Set to take place online from Oct. 20 to 25, the world’s largest Indigenous festival showcasing film, video, audio, digital and interactive media created by Indigenous screen content creators will showcase work from 153 Indigenous artists in 23 languages from 97 Indigenous nations. All told, this year’s festival consists of 10 feature films, four short programs, two guest curated selections and one artist spotlight.
Of note, writer/director/executive producer Trevor Cameron’s Shadow of Dumont is set to screen as part of imagineNATIVE’s feature film roster. Producers include KarmaFilm’s Kelly Balon and Anand Ramayya, while Victoria Vaughan serves as an associate producer. The Canadian documentary follows the filmmaker’s journey across North America as he tracks the legacy of his great-great-uncle Métis leader Gabriel Dumont. The project was recently unveiled alongside other programming by Blue Ant Media’s Blue Ant International ahead of this year’s virtual MIPCOM.
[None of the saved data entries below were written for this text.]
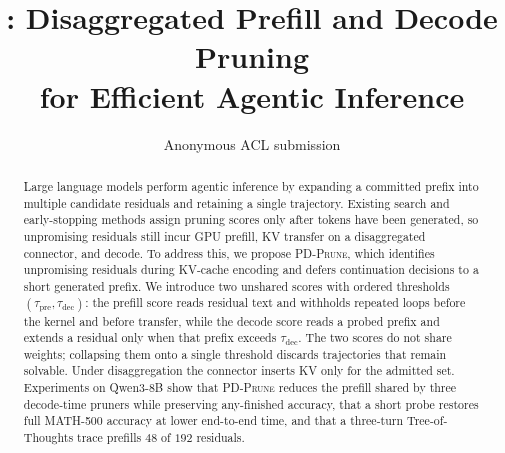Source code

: \documentclass[11pt]{article}
\title{\sys{}: Disaggregated Prefill and Decode Pruning\\ for Efficient Agentic Inference}
\author{Anonymous ACL submission}
\newcommand{\sys}{\mbox{\textsc{PD-Prune}}\xspace}
\begin{document}
\maketitle

\begin{abstract}
Large language models perform agentic inference by expanding a committed prefix into multiple candidate residuals and retaining a single trajectory.
Existing search and early-stopping methods assign pruning scores only after tokens have been generated, so unpromising residuals still incur GPU prefill, KV transfer on a disaggregated connector, and decode.
To address this, we propose \sys, which identifies unpromising residuals during KV-cache encoding and defers continuation decisions to a short generated prefix.
We introduce two unshared scores with ordered thresholds $(\tau_{\mathrm{pre}}, \tau_{\mathrm{dec}})$: the prefill score reads residual text and withholds repeated loops before the kernel and before transfer, while the decode score reads a probed prefix and extends a residual only when that prefix exceeds $\tau_{\mathrm{dec}}$.
The two scores do not share weights; collapsing them onto a single threshold discards trajectories that remain solvable.
Under disaggregation the connector inserts KV only for the admitted set.
Experiments on Qwen3-8B show that \sys reduces the prefill shared by three decode-time pruners while preserving any-finished accuracy, that a short probe restores full MATH-500 accuracy at lower end-to-end time, and that a three-turn Tree-of-Thoughts trace prefills $48$ of $192$ residuals.
\end{abstract}










\end{document}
Other Canadian features set to screen include: writer/director Michelle Latimer’s TIFF People’s Choice Documentary Award and Amplify Voices Award for Best Canadian Feature winner Inconvenient Indian (pictured); co-writer/director/producer Loretta Todd’s VIFF opening night selection Monkey Beach; and director/producer/writer Jessie Anthony’s debut feature Brother, I Cry, which recently picked up VIFF’s BC Emerging Filmmaker Award.
Rounding out the feature selections is director Nivi Pedersen’s documentary Pilluarneq Ersigiunnaarpara (Greenland/Denmark), Kvrvf Nawel’s Semillas De Lucha (Ecuador), Kiel McNaughton’s The Legend of Baron To’a (New Zealand) and Sterlin Harjo’s documentary Love and Fury (U.S./U.K.).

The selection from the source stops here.